George Catlin was born in the east coast city of Wilkes Barre, Pennsylvania in 1796. A lawyer turned artist, he discovered his life's work after seeing a delegation of Native Americans in the city of Philadelphia. "He was determined to go out and paint the Indians in their own territory, to collect artifacts, to bring them back and show them as a way of making money but also to record the features of the Indians, because at that time the idea, and he ascribed to it, was that the Indians were going to be pushed out ultimately. And so he wanted to memorialize their looks before they changed totally," says Mr. Gurney.

During the 1830s, George Catlin made five journeys across the Plains, traveling by canoe, boat and horseback. On his longest trip, he followed the trail of explorers Lewis and Clark, more than 3,000 kilometers northwest to the Montana border.

The Renwick exhibit includes a huge video screen that reproduces the sights and sounds of the plains as Catlin might have experienced themfrom soft bird cries and flowing water to raging prairie fires and stampeding buffalo:

George Gurney says Catlin responded to that landscape as both a painter and an explorer. "There's one painting in the galleries that looks like a preliminary kind of underpainting for something that would come later. It's just this vast green landscape. There are no trees and no bushes. But he writes about the landscape, and says I looked for thirty or forty miles across the plains and could not see a tree or bush," he says. "On the other hand, when he got further up the Mississippi he started to find that the stratification of the landscape was very interesting. And he was something of an amateur geologist. When he went to Pipestone, he realized the stone there the Indians quarried for their peace pipes was a very different looking kind of stone. And so he brought it back and the geologists looked at it and said, this is like nothing we've ever seen before, and so it was named 'Catlin.'"

George Catlin developed great respect for the Indians in the course of his travels, and he mourned a way of life that seemed to be vanishing as quickly as he could reproduce it. George Gurney says the artist captured that loss in his double portrait of an Indian chief he met named Pigeon's Egg Head.

"What it shows is a chief coming to Washington in a full bonnet with a headdress of eagle's feathers and a peace pipe, with the Capitol [building] behind him. And in the other half of the painting you see Pigeon's Egg Head as he returned. He's shown in a military uniform with an umbrella and fan and shoes, not moccasins," he says. "And in his back pocket are bottles of alcohol. He's smoking a cigarette. The story is that when he returned to his village he started telling stories about what he saw, and people thought these stories were so fantastic that he had to be making them up. And they felt he really was a wizard, he was evil, and so another brave killed him.
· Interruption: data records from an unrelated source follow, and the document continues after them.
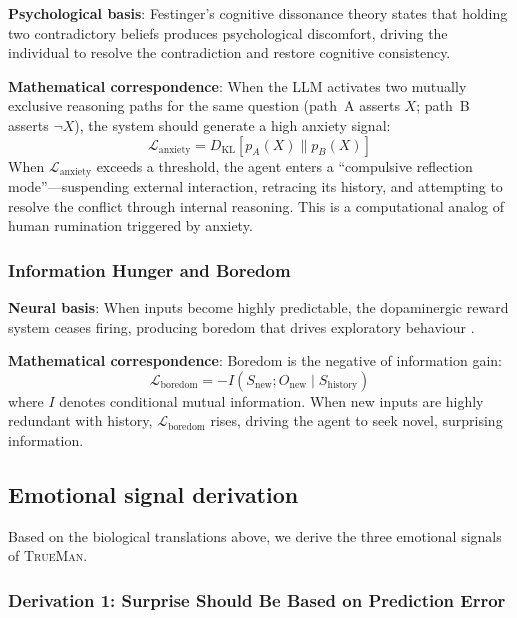 \documentclass[pdflatex,sn-mathphys-num]{sn-jnl}
\newcommand{\TrueMan}{\textsc{TrueMan}}
\theoremstyle{thmstyleone}%
\theoremstyle{thmstyletwo}%
\theoremstyle{thmstylethree}%
\begin{document}
\textbf{Psychological basis}: Festinger's cognitive dissonance theory \cite{festinger1957cognitive} states that holding two contradictory beliefs produces psychological discomfort, driving the individual to resolve the contradiction and restore cognitive consistency.

\textbf{Mathematical correspondence}: When the LLM activates two mutually exclusive reasoning paths for the same question (path~A asserts $X$; path~B asserts $\neg X$), the system should generate a high anxiety signal:
\begin{equation}\label{eq:anxiety_loss}
\mathcal{L}_{\text{anxiety}} = D_{\text{KL}}[p_A(X) \| p_B(X)]
\end{equation}
When $\mathcal{L}_{\text{anxiety}}$ exceeds a threshold, the agent enters a ``compulsive reflection mode''---suspending external interaction, retracing its history, and attempting to resolve the conflict through internal reasoning. This is a computational analog of human rumination triggered by anxiety.

\subsubsection{Information Hunger and Boredom}

\textbf{Neural basis}: When inputs become highly predictable, the dopaminergic reward system ceases firing, producing boredom that drives exploratory behaviour \cite{colas2022autotelic}.

\textbf{Mathematical correspondence}: Boredom is the negative of information gain:
\begin{equation}\label{eq:boredom_loss}
\mathcal{L}_{\text{boredom}} = -I(S_{\text{new}}; O_{\text{new}} \mid S_{\text{history}})
\end{equation}
where $I$ denotes conditional mutual information. When new inputs are highly redundant with history, $\mathcal{L}_{\text{boredom}}$ rises, driving the agent to seek novel, surprising information.

\subsection{Emotional signal derivation}\label{sec:signal_derivation}

Based on the biological translations above, we derive the three emotional signals of \TrueMan{}.

\subsubsection{Derivation 1: Surprise Should Be Based on Prediction Error}
\end{document}
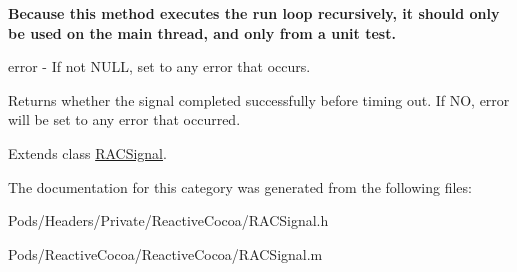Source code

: {\bfseries Because this method executes the run loop recursively, it should only be used on the main thread, and only from a unit test.}

error -\/ If not N\+U\+LL, set to any error that occurs.

Returns whether the signal completed successfully before timing out. If NO, {\ttfamily error} will be set to any error that occurred. 

Extends class \mbox{\hyperlink{interface_r_a_c_signal_a29ac4be53792963e1c7e5c59e545e6cd}{R\+A\+C\+Signal}}.



The documentation for this category was generated from the following files\+:\begin{DoxyCompactItemize}
\item 
Pods/\+Headers/\+Private/\+Reactive\+Cocoa/R\+A\+C\+Signal.\+h\item 
Pods/\+Reactive\+Cocoa/\+Reactive\+Cocoa/R\+A\+C\+Signal.\+m\end{DoxyCompactItemize}
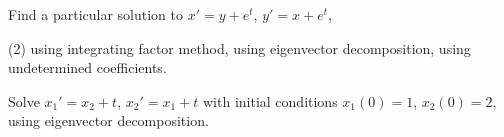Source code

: \begin{exercise}
Find a particular solution to $x' = y + e^t$, $y' = x +e^t$,
\begin{tasks}(2)
\task using integrating factor method,
\task using eigenvector decomposition,
\task using undetermined coefficients.
\end{tasks}
\end{exercise}

\begin{exercise}
Solve
$x_1' = x_2 + t$, $x_2' = x_1 +t$ with initial conditions
$x_1(0) = 1$, $x_2(0) = 2$,
using eigenvector decomposition.
\end{exercise}

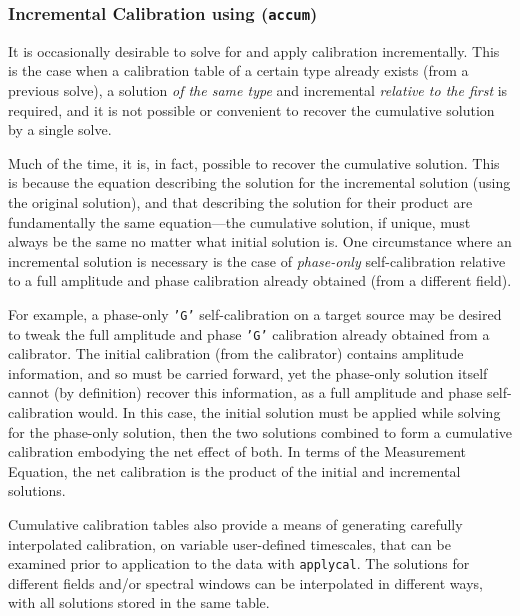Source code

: 
\subsubsection{Incremental Calibration using ({\tt accum})}
\label{section:cal.tables.accum.incr}

It is occasionally desirable to solve for and apply calibration
incrementally.  This is the case when a calibration table of a certain
type already exists (from a previous solve), a solution {\it of the
same type} and incremental {\it relative to the first} is required,
and it is not possible or convenient to recover the cumulative
solution by a single solve.

Much of the time, it is, in fact, possible to recover the cumulative
solution. This is because the equation describing the solution for the
incremental solution (using the original solution), and that describing
the solution for their product are fundamentally the same equation---the
cumulative solution, if unique, must always be the same no matter what
initial solution is.  One circumstance where an incremental solution is
necessary is the case of {\it phase-only} self-calibration relative to a
full amplitude and phase calibration already obtained (from a different
field).

For example, a phase-only {\tt 'G'} self-calibration on a target source may be
desired to tweak the full amplitude and phase {\tt 'G'} calibration already
obtained from a calibrator. The initial calibration (from the calibrator)
contains amplitude information, and so must be carried forward, yet the
phase-only solution itself cannot (by definition) recover this
information, as a full amplitude and phase self-calibration would. In this
case, the initial solution must be applied while solving for the
phase-only solution, then the two solutions combined to form a cumulative
calibration embodying the net effect of both. In terms of the Measurement
Equation, the net calibration is the product of the initial and
incremental solutions.

Cumulative calibration tables also provide a means of generating
carefully interpolated calibration, on variable user-defined
timescales, that can be examined prior to application to the data with
{\tt applycal}. The solutions for different fields and/or spectral
windows can be interpolated in different ways, with all solutions
stored in the same table.

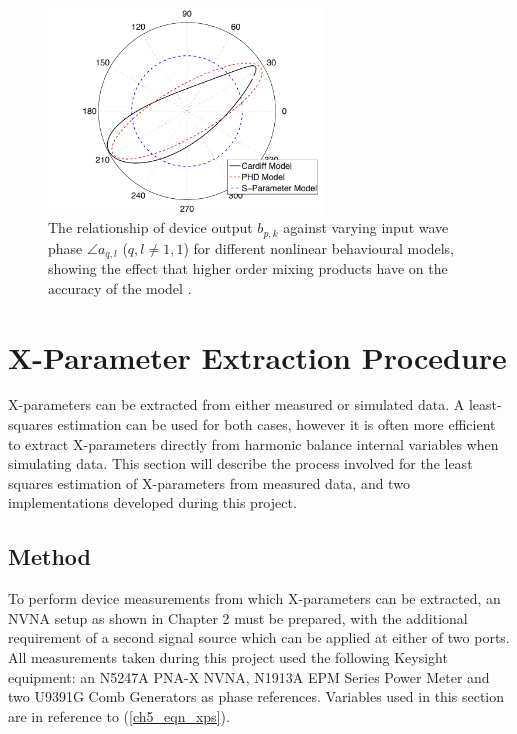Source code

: \documentclass[../thesis/thesis.tex]{subfiles}
\begin{document}
\begin{figure}
	\centering
	\includegraphics[width=0.65\textwidth]{phasedep}
	\caption[Relationship of device output against input wave phase for different nonlinear behavioural models.]{The relationship of device output $b_{p,k}$ against varying input wave phase $\angle a_{q,l}$ ($q, l \ne 1, 1$) for different nonlinear behavioural models, showing the effect that higher order mixing products have on the accuracy of the model \cite{Bespalko_2016}.}
	\label{ch5_fig_phasedep}
\end{figure}

\section{X-Parameter Extraction Procedure}

X-parameters can be extracted from either measured or simulated data. A least-squares estimation can be used for both cases, however it is often more efficient to extract X-parameters directly from harmonic balance internal variables when simulating data. This section will describe the process involved for the least squares estimation of X-parameters from measured data, and two implementations developed during this project.

\subsection{Method}

To perform device measurements from which X-parameters can be extracted, an NVNA setup as shown in Chapter 2 must be prepared, with the additional requirement of a second signal source which can be applied at either of two ports. All measurements taken during this project used the following Keysight equipment: an N5247A PNA-X NVNA, N1913A EPM Series Power Meter and two U9391G Comb Generators as phase references. Variables used in this section are in reference to (\ref{ch5_eqn_xps}).
\end{document}
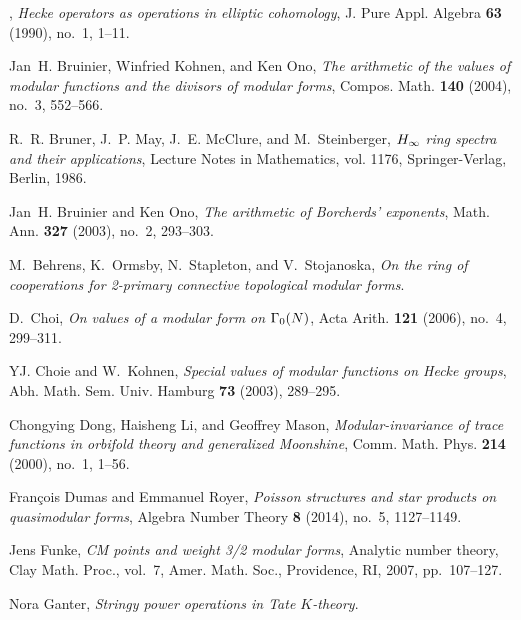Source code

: \documentclass{gtpart}
\theoremstyle{definition}
\theoremstyle{remark}
\renewcommand{\=}{\approx}
\renewcommand{\-}{\sim}
\numberwithin{equation}{section}
\numberwithin{thm}{section}
\begin{document}
\begin{thebibliography}
\bysame, \emph{Hecke operators as operations in elliptic cohomology}, J. Pure
  Appl. Algebra \textbf{63} (1990), no.~1, 1--11. 

Jan~H. Bruinier, Winfried Kohnen, and Ken Ono, \emph{The arithmetic of the
  values of modular functions and the divisors of modular forms}, Compos. Math.
  \textbf{140} (2004), no.~3, 552--566. 

R.~R. Bruner, J.~P. May, J.~E. McClure, and M.~Steinberger, \emph{{$H\sb \infty
  $} ring spectra and their applications}, Lecture Notes in Mathematics, vol.
  1176, Springer-Verlag, Berlin, 1986. 

Jan~H. Bruinier and Ken Ono, \emph{The arithmetic of {B}orcherds' exponents},
  Math. Ann. \textbf{327} (2003), no.~2, 293--303. 

M.~Behrens, K.~Ormsby, N.~Stapleton, and V.~Stojanoska, \emph{On the ring of
  cooperations for 2-primary connective topological modular forms}. 

D.~Choi, \emph{On values of a modular form on {$\Gamma\sb 0(N)$}}, Acta Arith.
  \textbf{121} (2006), no.~4, 299--311. 

YJ. Choie and W.~Kohnen, \emph{Special values of modular functions on {H}ecke
  groups}, Abh. Math. Sem. Univ. Hamburg \textbf{73} (2003), 289--295.

Chongying Dong, Haisheng Li, and Geoffrey Mason, \emph{Modular-invariance of
  trace functions in orbifold theory and generalized {M}oonshine}, Comm. Math.
  Phys. \textbf{214} (2000), no.~1, 1--56. 

Fran{\c{c}}ois Dumas and Emmanuel Royer, \emph{Poisson structures and star
  products on quasimodular forms}, Algebra Number Theory \textbf{8} (2014),
  no.~5, 1127--1149. \linebreak {}

Jens Funke, \emph{C{M} points and weight 3/2 modular forms}, Analytic number
  theory, Clay Math. Proc., vol.~7, Amer. Math. Soc., Providence, RI, 2007,
  pp.~107--127. 

Nora Ganter, \emph{Stringy power operations in {T}ate {$K$}-theory}. 


\end{thebibliography}
\end{document}
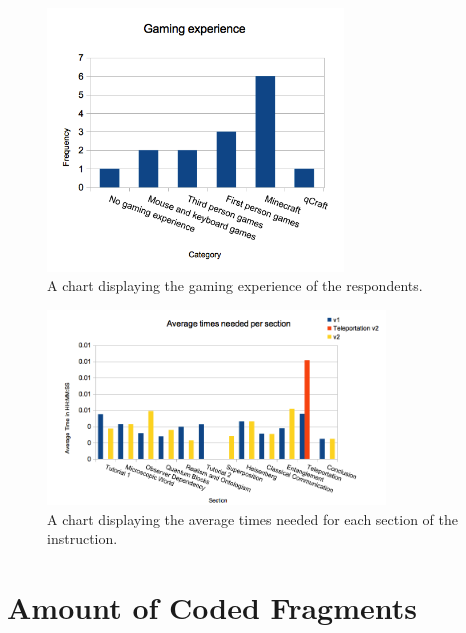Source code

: \documentclass[11pt,twoside]{report} %
\begin{document}
\begin{figure}[htb!]
\centering
\includegraphics[width=0.7\textwidth]{gamingexperiencechart}
\caption{A chart displaying the gaming experience of the respondents.}
\label{fig:gamingexperiencechart}
\end{figure}

\begin{figure}[htb!]
\centering
\includegraphics[width=0.8\textwidth]{timeschart}
\caption{A chart displaying the average times needed for each section of the instruction.}
\label{fig:timeschart}
\end{figure}

\newpage
\FloatBarrier

\chapter{Amount of Coded Fragments}
\end{document}
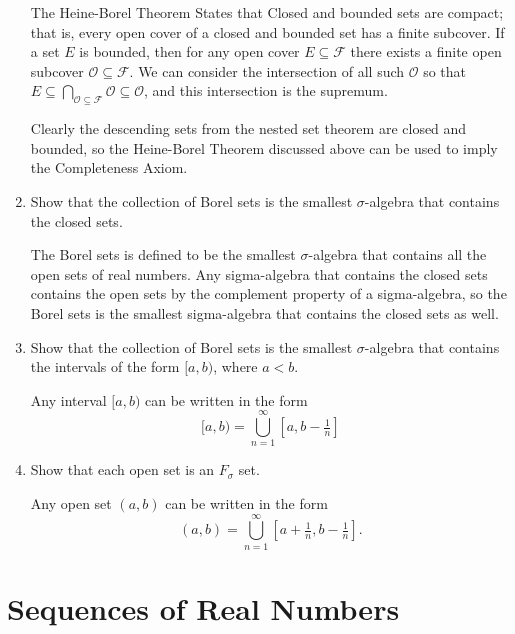 \begin{enumerate}
	The Heine-Borel Theorem States that Closed and bounded sets are compact; that is, every open cover of a closed and bounded set has a finite subcover.
	If a set $E$ is bounded, then for any open cover $E \subseteq \mathcal{F}$ there exists a finite open subcover $\mathcal{O} \subseteq \mathcal{F}$. 
	We can consider the intersection of all such $\mathcal{O}$ so that $E \subseteq \bigcap_{\mathcal{O} \subseteq \mathcal{F}} \mathcal{O} \subseteq \mathcal{O}$, and this intersection is the supremum. 
	\par
	Clearly the descending sets from the nested set theorem are closed and bounded, so the Heine-Borel Theorem discussed above can be used to imply the Completeness Axiom.
	\item Show that the collection of Borel sets is the smallest $\sigma$-algebra that contains the closed sets.\par
	The Borel sets is defined to be the smallest $\sigma$-algebra that contains all the open sets of real numbers.
	Any sigma-algebra that contains the closed sets contains the open sets by the complement property of a sigma-algebra, so the Borel sets is the smallest sigma-algebra that contains the closed sets as well. 
	\item Show that the collection of Borel sets is the smallest $\sigma$-algebra that contains the intervals of the form $[a,b)$, where $a<b.$\par
	Any interval $[a,b)$ can be written in the form
	\[
	[a,b) = \bigcup_{n=1}^\infty [a,b-\tfrac{1}{n}]	
	\] 
	\item Show that each open set is an $F_{\sigma}$ set.\par
	Any open set $(a,b)$ can be written in the form
	\[
		(a,b) = \bigcup_{n=1}^\infty [a+\tfrac{1}{n},b-\tfrac{1}{n}].	
	\] 
\end{enumerate}

\section{Sequences of Real Numbers}

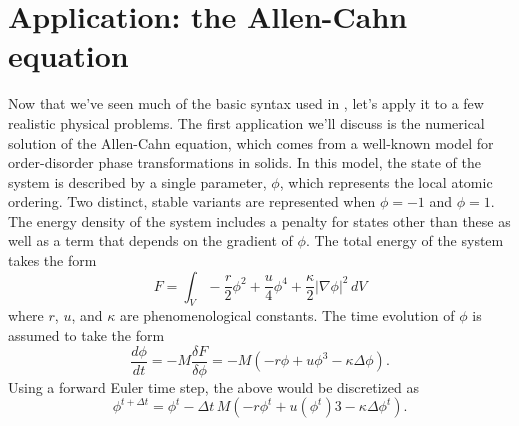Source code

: \section{Application: the Allen-Cahn equation}
Now that we've seen much of the basic syntax used in \MMSP, let's apply it to a few realistic physical problems.  The first application we'll discuss is the numerical solution of the Allen-Cahn equation, which comes from a well-known model for order-disorder phase transformations in solids.  In this model, the state of the system is described by a single parameter, $\phi$, which represents the local atomic ordering.  Two distinct, stable variants are represented when $\phi=-1$ and $\phi=1$.  The energy density of the system includes a penalty for states other than these as well as a term that depends on the gradient of $\phi$.  The total energy of the system takes the form
\begin{equation}
F = \int_V -\frac{r}{2}\phi^2+\frac{u}{4}\phi^4+\frac{\kappa}{2}|\nabla \phi|^2\, dV
\end{equation}
where $r$, $u$, and $\kappa$ are phenomenological constants.  The time evolution of $\phi$ is assumed to take the form
\begin{equation}
\frac{d\phi}{dt} = -M\frac{\delta F}{\delta \phi} = -M(-r\phi+u\phi^3-\kappa\Delta \phi).
\end{equation}
Using a forward Euler time step, the above would be discretized as
\begin{equation}
\phi^{t+\Delta t} = \phi^t -\Delta t\, M(-r\phi^t+u(\phi^t)3-\kappa\Delta \phi^t).
\end{equation}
In some respects this was a similar kind of treatment Catlin got himself, because he went to Indian country, came home, and many people didn't believe the paintings he had painted."

George Catlin's last years were difficult. When he started including live Indian performances in his traveling shows, he was accused of exploitation. He also faced financial problems so severe that he finally had to sell his paintings to industrialist Joseph Harrison. Catlin tried unsuccessfully to get the Smithsonian to buy the collection before his death in 1872. "His dying words were, 'What will happen to my Indian gallery?' And as it turned out in 1878 the widow of Joseph Harrison said to the next Secretary of the Smithsonian, 'If you have a place to exhibit this, I will give them to you.' So what the government would not pay for, it got as a gift," he says.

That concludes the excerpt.